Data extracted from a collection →

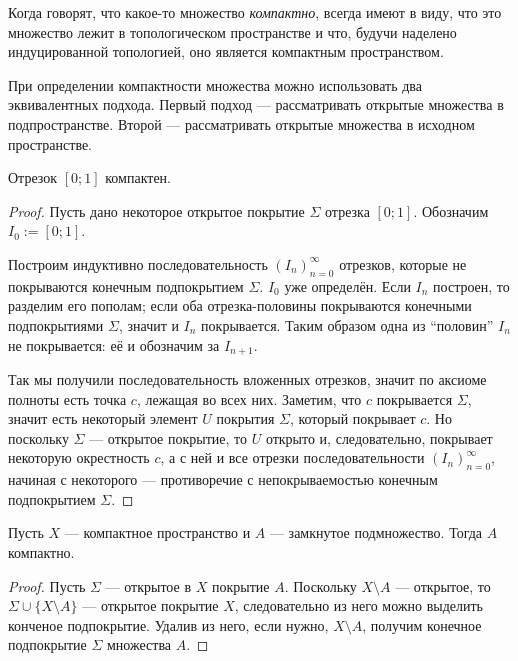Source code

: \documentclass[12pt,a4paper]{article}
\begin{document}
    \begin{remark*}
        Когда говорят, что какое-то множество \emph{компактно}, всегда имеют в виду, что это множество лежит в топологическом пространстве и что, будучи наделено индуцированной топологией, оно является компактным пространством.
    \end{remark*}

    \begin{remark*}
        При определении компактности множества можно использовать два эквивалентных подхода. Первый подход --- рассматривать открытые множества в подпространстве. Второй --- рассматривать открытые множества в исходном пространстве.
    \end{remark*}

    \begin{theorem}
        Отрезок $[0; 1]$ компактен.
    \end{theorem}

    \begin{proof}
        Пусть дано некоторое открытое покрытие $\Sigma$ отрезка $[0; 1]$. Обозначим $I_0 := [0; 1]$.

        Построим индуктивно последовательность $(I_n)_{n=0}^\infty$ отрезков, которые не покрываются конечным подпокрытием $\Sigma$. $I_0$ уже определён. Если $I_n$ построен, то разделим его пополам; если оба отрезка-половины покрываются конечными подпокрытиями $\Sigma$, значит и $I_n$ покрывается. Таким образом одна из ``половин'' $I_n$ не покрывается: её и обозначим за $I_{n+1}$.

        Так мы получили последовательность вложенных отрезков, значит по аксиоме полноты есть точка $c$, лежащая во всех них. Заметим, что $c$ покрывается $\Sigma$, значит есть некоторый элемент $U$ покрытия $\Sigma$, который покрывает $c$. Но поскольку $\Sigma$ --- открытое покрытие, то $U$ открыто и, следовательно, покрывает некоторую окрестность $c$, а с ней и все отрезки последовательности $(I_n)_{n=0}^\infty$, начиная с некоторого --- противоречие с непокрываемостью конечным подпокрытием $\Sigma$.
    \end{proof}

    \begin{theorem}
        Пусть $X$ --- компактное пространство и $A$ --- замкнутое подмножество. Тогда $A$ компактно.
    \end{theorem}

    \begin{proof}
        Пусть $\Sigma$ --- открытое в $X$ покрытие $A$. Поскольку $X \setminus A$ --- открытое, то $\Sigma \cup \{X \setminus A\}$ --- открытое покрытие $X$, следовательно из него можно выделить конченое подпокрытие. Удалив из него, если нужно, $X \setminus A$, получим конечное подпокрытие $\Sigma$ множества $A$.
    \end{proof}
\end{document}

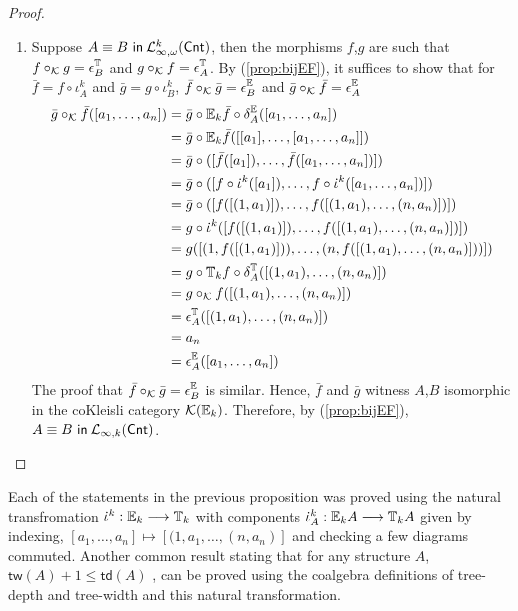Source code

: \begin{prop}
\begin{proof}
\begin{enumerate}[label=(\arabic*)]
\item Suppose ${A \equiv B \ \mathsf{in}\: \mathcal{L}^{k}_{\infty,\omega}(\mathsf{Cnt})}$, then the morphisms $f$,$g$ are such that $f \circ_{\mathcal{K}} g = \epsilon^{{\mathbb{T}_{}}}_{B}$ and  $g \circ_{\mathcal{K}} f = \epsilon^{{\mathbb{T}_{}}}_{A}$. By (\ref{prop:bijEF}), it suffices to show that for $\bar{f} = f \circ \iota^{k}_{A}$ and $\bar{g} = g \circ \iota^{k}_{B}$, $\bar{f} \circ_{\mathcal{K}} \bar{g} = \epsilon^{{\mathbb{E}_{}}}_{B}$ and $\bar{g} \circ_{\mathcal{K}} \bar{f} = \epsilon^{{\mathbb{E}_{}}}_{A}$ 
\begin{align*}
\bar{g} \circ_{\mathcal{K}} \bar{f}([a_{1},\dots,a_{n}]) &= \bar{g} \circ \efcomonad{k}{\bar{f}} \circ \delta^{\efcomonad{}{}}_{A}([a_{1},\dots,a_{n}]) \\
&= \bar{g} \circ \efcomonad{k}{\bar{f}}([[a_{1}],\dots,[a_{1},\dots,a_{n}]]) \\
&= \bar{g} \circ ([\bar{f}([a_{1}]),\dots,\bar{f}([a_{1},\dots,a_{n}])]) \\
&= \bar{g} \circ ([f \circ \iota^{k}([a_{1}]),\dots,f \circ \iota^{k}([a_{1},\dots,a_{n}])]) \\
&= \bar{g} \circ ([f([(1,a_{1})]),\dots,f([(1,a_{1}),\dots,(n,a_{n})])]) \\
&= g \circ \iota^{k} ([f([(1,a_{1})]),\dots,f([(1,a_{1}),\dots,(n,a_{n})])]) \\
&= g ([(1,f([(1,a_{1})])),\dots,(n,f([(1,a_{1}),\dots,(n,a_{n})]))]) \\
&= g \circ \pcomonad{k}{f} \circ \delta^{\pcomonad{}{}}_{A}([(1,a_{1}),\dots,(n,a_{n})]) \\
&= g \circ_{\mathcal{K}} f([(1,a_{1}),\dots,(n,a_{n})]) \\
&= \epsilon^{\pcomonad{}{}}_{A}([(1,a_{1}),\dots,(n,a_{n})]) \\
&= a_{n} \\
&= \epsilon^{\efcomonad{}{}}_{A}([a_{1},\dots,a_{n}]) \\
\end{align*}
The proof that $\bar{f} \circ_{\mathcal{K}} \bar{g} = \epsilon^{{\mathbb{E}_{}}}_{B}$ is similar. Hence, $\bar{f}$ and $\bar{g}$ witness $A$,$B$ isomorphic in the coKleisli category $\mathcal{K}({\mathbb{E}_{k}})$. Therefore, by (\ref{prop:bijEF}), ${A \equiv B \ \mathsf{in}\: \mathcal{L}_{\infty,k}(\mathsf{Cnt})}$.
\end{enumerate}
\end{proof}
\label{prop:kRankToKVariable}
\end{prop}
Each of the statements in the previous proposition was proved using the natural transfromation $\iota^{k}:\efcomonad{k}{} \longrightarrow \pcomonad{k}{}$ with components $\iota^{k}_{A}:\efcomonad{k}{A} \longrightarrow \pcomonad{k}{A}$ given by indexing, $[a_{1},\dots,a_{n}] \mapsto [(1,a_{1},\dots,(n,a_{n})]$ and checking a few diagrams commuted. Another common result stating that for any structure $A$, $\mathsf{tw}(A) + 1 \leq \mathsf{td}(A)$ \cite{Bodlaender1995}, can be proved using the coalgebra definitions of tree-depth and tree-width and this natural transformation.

TASK DETAILS → Write out all the records exactly, omitting the images.

YOUR RESPONSE →
Source code

: \documentclass[12pt,a4paper]{article}
\begin{document}
    \begin{remark*}
        Когда говорят, что какое-то множество \emph{компактно}, всегда имеют в виду, что это множество лежит в топологическом пространстве и что, будучи наделено индуцированной топологией, оно является компактным пространством.
    \end{remark*}

    \begin{remark*}
        При определении компактности множества можно использовать два эквивалентных подхода. Первый подход --- рассматривать открытые множества в подпространстве. Второй --- рассматривать открытые множества в исходном пространстве.
    \end{remark*}

    \begin{theorem}
        Отрезок $[0; 1]$ компактен.
    \end{theorem}

    \begin{proof}
        Пусть дано некоторое открытое покрытие $\Sigma$ отрезка $[0; 1]$. Обозначим $I_0 := [0; 1]$.

        Построим индуктивно последовательность $(I_n)_{n=0}^\infty$ отрезков, которые не покрываются конечным подпокрытием $\Sigma$. $I_0$ уже определён. Если $I_n$ построен, то разделим его пополам; если оба отрезка-половины покрываются конечными подпокрытиями $\Sigma$, значит и $I_n$ покрывается. Таким образом одна из ``половин'' $I_n$ не покрывается: её и обозначим за $I_{n+1}$.

        Так мы получили последовательность вложенных отрезков, значит по аксиоме полноты есть точка $c$, лежащая во всех них. Заметим, что $c$ покрывается $\Sigma$, значит есть некоторый элемент $U$ покрытия $\Sigma$, который покрывает $c$. Но поскольку $\Sigma$ --- открытое покрытие, то $U$ открыто и, следовательно, покрывает некоторую окрестность $c$, а с ней и все отрезки последовательности $(I_n)_{n=0}^\infty$, начиная с некоторого --- противоречие с непокрываемостью конечным подпокрытием $\Sigma$.
    \end{proof}

    \begin{theorem}
        Пусть $X$ --- компактное пространство и $A$ --- замкнутое подмножество. Тогда $A$ компактно.
    \end{theorem}

    \begin{proof}
        Пусть $\Sigma$ --- открытое в $X$ покрытие $A$. Поскольку $X \setminus A$ --- открытое, то $\Sigma \cup \{X \setminus A\}$ --- открытое покрытие $X$, следовательно из него можно выделить конченое подпокрытие. Удалив из него, если нужно, $X \setminus A$, получим конечное подпокрытие $\Sigma$ множества $A$.
    \end{proof}
\end{document}

Source code

: \begin{prop}
\begin{proof}
\begin{enumerate}[label=(\arabic*)]
\item Suppose ${A \equiv B \ \mathsf{in}\: \mathcal{L}^{k}_{\infty,\omega}(\mathsf{Cnt})}$, then the morphisms $f$,$g$ are such that $f \circ_{\mathcal{K}} g = \epsilon^{{\mathbb{T}_{}}}_{B}$ and  $g \circ_{\mathcal{K}} f = \epsilon^{{\mathbb{T}_{}}}_{A}$. By (\ref{prop:bijEF}), it suffices to show that for $\bar{f} = f \circ \iota^{k}_{A}$ and $\bar{g} = g \circ \iota^{k}_{B}$, $\bar{f} \circ_{\mathcal{K}} \bar{g} = \epsilon^{{\mathbb{E}_{}}}_{B}$ and $\bar{g} \circ_{\mathcal{K}} \bar{f} = \epsilon^{{\mathbb{E}_{}}}_{A}$ 
\begin{align*}
\bar{g} \circ_{\mathcal{K}} \bar{f}([a_{1},\dots,a_{n}]) &= \bar{g} \circ \efcomonad{k}{\bar{f}} \circ \delta^{\efcomonad{}{}}_{A}([a_{1},\dots,a_{n}]) \\
&= \bar{g} \circ \efcomonad{k}{\bar{f}}([[a_{1}],\dots,[a_{1},\dots,a_{n}]]) \\
&= \bar{g} \circ ([\bar{f}([a_{1}]),\dots,\bar{f}([a_{1},\dots,a_{n}])]) \\
&= \bar{g} \circ ([f \circ \iota^{k}([a_{1}]),\dots,f \circ \iota^{k}([a_{1},\dots,a_{n}])]) \\
&= \bar{g} \circ ([f([(1,a_{1})]),\dots,f([(1,a_{1}),\dots,(n,a_{n})])]) \\
&= g \circ \iota^{k} ([f([(1,a_{1})]),\dots,f([(1,a_{1}),\dots,(n,a_{n})])]) \\
&= g ([(1,f([(1,a_{1})])),\dots,(n,f([(1,a_{1}),\dots,(n,a_{n})]))]) \\
&= g \circ \pcomonad{k}{f} \circ \delta^{\pcomonad{}{}}_{A}([(1,a_{1}),\dots,(n,a_{n})]) \\
&= g \circ_{\mathcal{K}} f([(1,a_{1}),\dots,(n,a_{n})]) \\
&= \epsilon^{\pcomonad{}{}}_{A}([(1,a_{1}),\dots,(n,a_{n})]) \\
&= a_{n} \\
&= \epsilon^{\efcomonad{}{}}_{A}([a_{1},\dots,a_{n}]) \\
\end{align*}
The proof that $\bar{f} \circ_{\mathcal{K}} \bar{g} = \epsilon^{{\mathbb{E}_{}}}_{B}$ is similar. Hence, $\bar{f}$ and $\bar{g}$ witness $A$,$B$ isomorphic in the coKleisli category $\mathcal{K}({\mathbb{E}_{k}})$. Therefore, by (\ref{prop:bijEF}), ${A \equiv B \ \mathsf{in}\: \mathcal{L}_{\infty,k}(\mathsf{Cnt})}$.
\end{enumerate}
\end{proof}
\label{prop:kRankToKVariable}
\end{prop}
Each of the statements in the previous proposition was proved using the natural transfromation $\iota^{k}:\efcomonad{k}{} \longrightarrow \pcomonad{k}{}$ with components $\iota^{k}_{A}:\efcomonad{k}{A} \longrightarrow \pcomonad{k}{A}$ given by indexing, $[a_{1},\dots,a_{n}] \mapsto [(1,a_{1},\dots,(n,a_{n})]$ and checking a few diagrams commuted. Another common result stating that for any structure $A$, $\mathsf{tw}(A) + 1 \leq \mathsf{td}(A)$ \cite{Bodlaender1995}, can be proved using the coalgebra definitions of tree-depth and tree-width and this natural transformation.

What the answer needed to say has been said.